Changing the time value in a reverse iron condor

Discussion in 'Options' started by kmoney, Dec 4, 2018.

  1. kmoney

    kmoney

    I've been fiddling around with a reverse iron condor strategy and while I was doing that I had a thought (Dangerous I know).

    I'm sure someone here will explain why I'm an idiot but it's better to be an idiot with money in my pockets than to be a broke idiot so I figured I'd post on here and see if I get any feedback.

    Sell the wings two weeks out and buy the center of the reverse condor a month out. I figured this would basically increase my exposure to volatility thus making my condor more likely to be in the money. I would close out all positions as soon as my price target is hit or at the very latest at expiry of my two sold contracts.

    My concern is that in a highly volatile market one of the wings could end up deep in the money and be exercised.

    Is there any other reason this might be a bad strategy?

    I appreciate the feedback.
     
  2. Robert Morse

    Robert Morse Sponsor

    Can you provide an example including what your expectation is for stock movement and change in Implied Vol and over what time period?

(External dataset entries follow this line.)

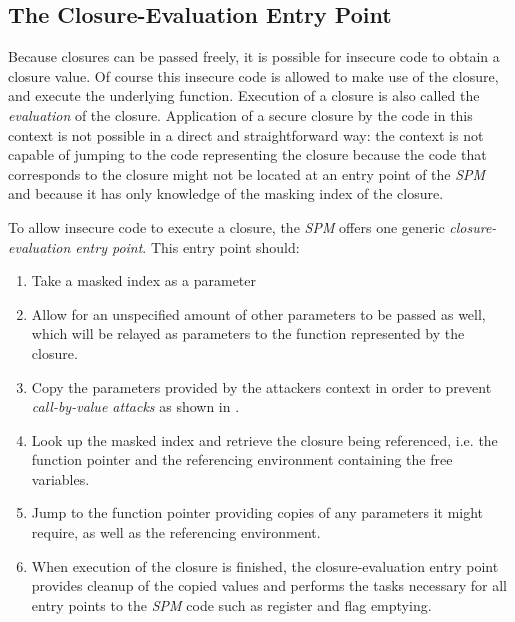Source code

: \subsection{The Closure-Evaluation Entry Point}

Because closures can be passed freely, it is possible for insecure code to obtain a closure value.
Of course this insecure code is allowed to make use of the closure, and execute the underlying function.
Execution of a closure is also called the \emph{evaluation} of the closure.
Application of a secure closure by the code in this context is not possible in a direct and straightforward way: the context is not capable of jumping to the code representing the closure because the code that corresponds to the closure might not be located at an entry point of the \emph{SPM} and because it has only knowledge of the masking index of the closure.

To allow insecure code to execute a closure, the \emph{SPM} offers one generic \emph{closure-evaluation entry point}. This entry point should:

\begin{enumerate}
\item Take a masked index as a parameter
\item Allow for an unspecified amount of other parameters to be passed as well, which will be relayed as parameters to the function represented by the closure.
\item Copy the parameters provided by the attackers context in order to prevent \emph{call-by-value attacks} as shown in .
\item Look up the masked index and retrieve the closure being referenced, i.e. the function pointer and the referencing environment containing the free variables.
\item Jump to the function pointer providing copies of any parameters it might require, as well as the referencing environment.
\item When execution of the closure is finished, the closure-evaluation entry point provides cleanup of the copied values and performs the tasks necessary for all entry points to the \emph{SPM} code such as register and flag emptying.
\end{enumerate}
%
%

    IMO, you need to tie an option strategy to expectations. Otherwise, it is too random.
     
  3. tommcginnis

    tommcginnis

    I don't have an option chain handy, but I suspect what will happen with this double diagonal spread is that the nearer term sold-to-reduce-the-debit strikes will be less than the theta (not paid) by their being sold closer-to-expiration.

    If you were buying a middle strike for $10, and selling a same-expiry further-from-market strike for $6 (to make a vertical/half-condor), the selling of that same strike closer to expiry might only get you $2, and on the date of its expiration, that same strike of the middle strike's expiry might only get you $3.

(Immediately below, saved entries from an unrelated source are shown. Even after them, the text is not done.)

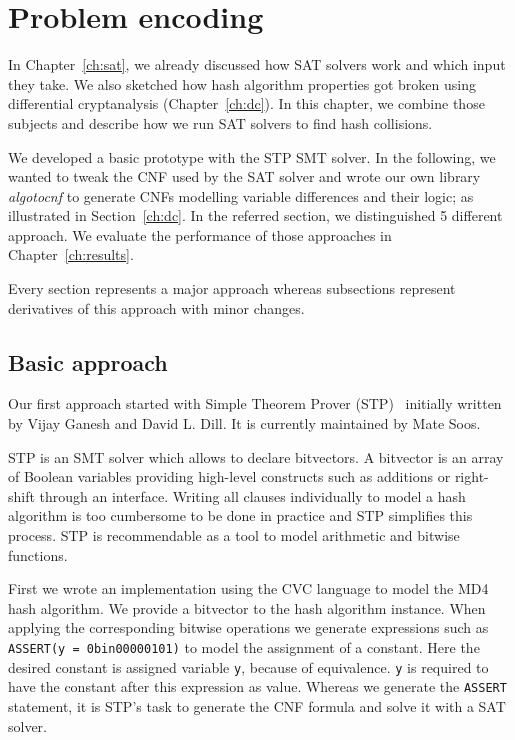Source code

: \renewcommand*\chappic{img/encoding-bw.pdf}
\renewcommand*\chapquote{There is concensus that encoding techniques usually have a dramatic impact on the efficiency of the SAT solver}
\renewcommand*\chapquotesrc{Magnus Bj\"ork}
\chapter{Problem encoding}
\label{ch:enc}

In Chapter~\ref{ch:sat}, we already discussed how SAT solvers
work and which input they take. We also sketched how hash algorithm
properties got broken using differential cryptanalysis
(Chapter~\ref{ch:dc}). In this chapter, we combine those
subjects and describe how we run SAT solvers to find hash collisions.

We developed a basic prototype with the STP SMT solver. In the following,
we wanted to tweak the CNF used by the SAT solver and wrote
our own library \emph{algotocnf} to generate CNFs modelling
variable differences and their logic; as illustrated in Section~\ref{ch:dc}.
In the referred section, we distinguished 5 different approach. We evaluate
the performance of those approaches in Chapter~\ref{ch:results}.

Every section represents a major approach whereas subsections
represent derivatives of this approach with minor changes.

\section{Basic approach}
\label{sec:enc-stp}
%
Our first approach started with Simple Theorem Prover (STP)~\cite{stp}
initially written by Vijay Ganesh and David L. Dill.
It is currently maintained by Mate Soos.

STP is an SMT solver which allows to declare bitvectors. A bitvector is an array of
Boolean variables providing high-level constructs such as additions or right-shift
through an interface. Writing all clauses individually to model a hash algorithm
is too cumbersome to be done in practice and STP simplifies this process.
STP is recommendable as a tool to model arithmetic and bitwise functions.

First we wrote an implementation using the CVC language to model the MD4 hash algorithm.
We provide a bitvector to the hash algorithm instance. When applying the corresponding
bitwise operations we generate expressions such as \texttt{ASSERT(y = 0bin00000101)}
to model the assignment of a constant. Here the desired constant is assigned variable
\texttt{y}, because of equivalence. \texttt{y} is required to have the constant
after this expression as value. Whereas we generate the \texttt{ASSERT} statement,
it is STP's task to generate the CNF formula and solve it with a SAT solver.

    So, the position costs you $10-$6 for (half of) the IC,
    while the double-diagonal costs you $10-$2-$3.

    There are lots of market ebb-n-flow effects in there too, which may make the $1 "penalty" worthwhile. But that's up to you.
     
    kmoney likes this.
  4. kmoney

    kmoney

    Thanks Tom, you're as helpful as always.

    I looked up double diagonal spreads and that was exactly what I was thinking of.
     
    tommcginnis likes this.
  5. Bekim

    Bekim

    Have you backtested it? I think I may have backtested this before because I have backtested lots of things, I think you would be better off with a double calendar, better risk reward.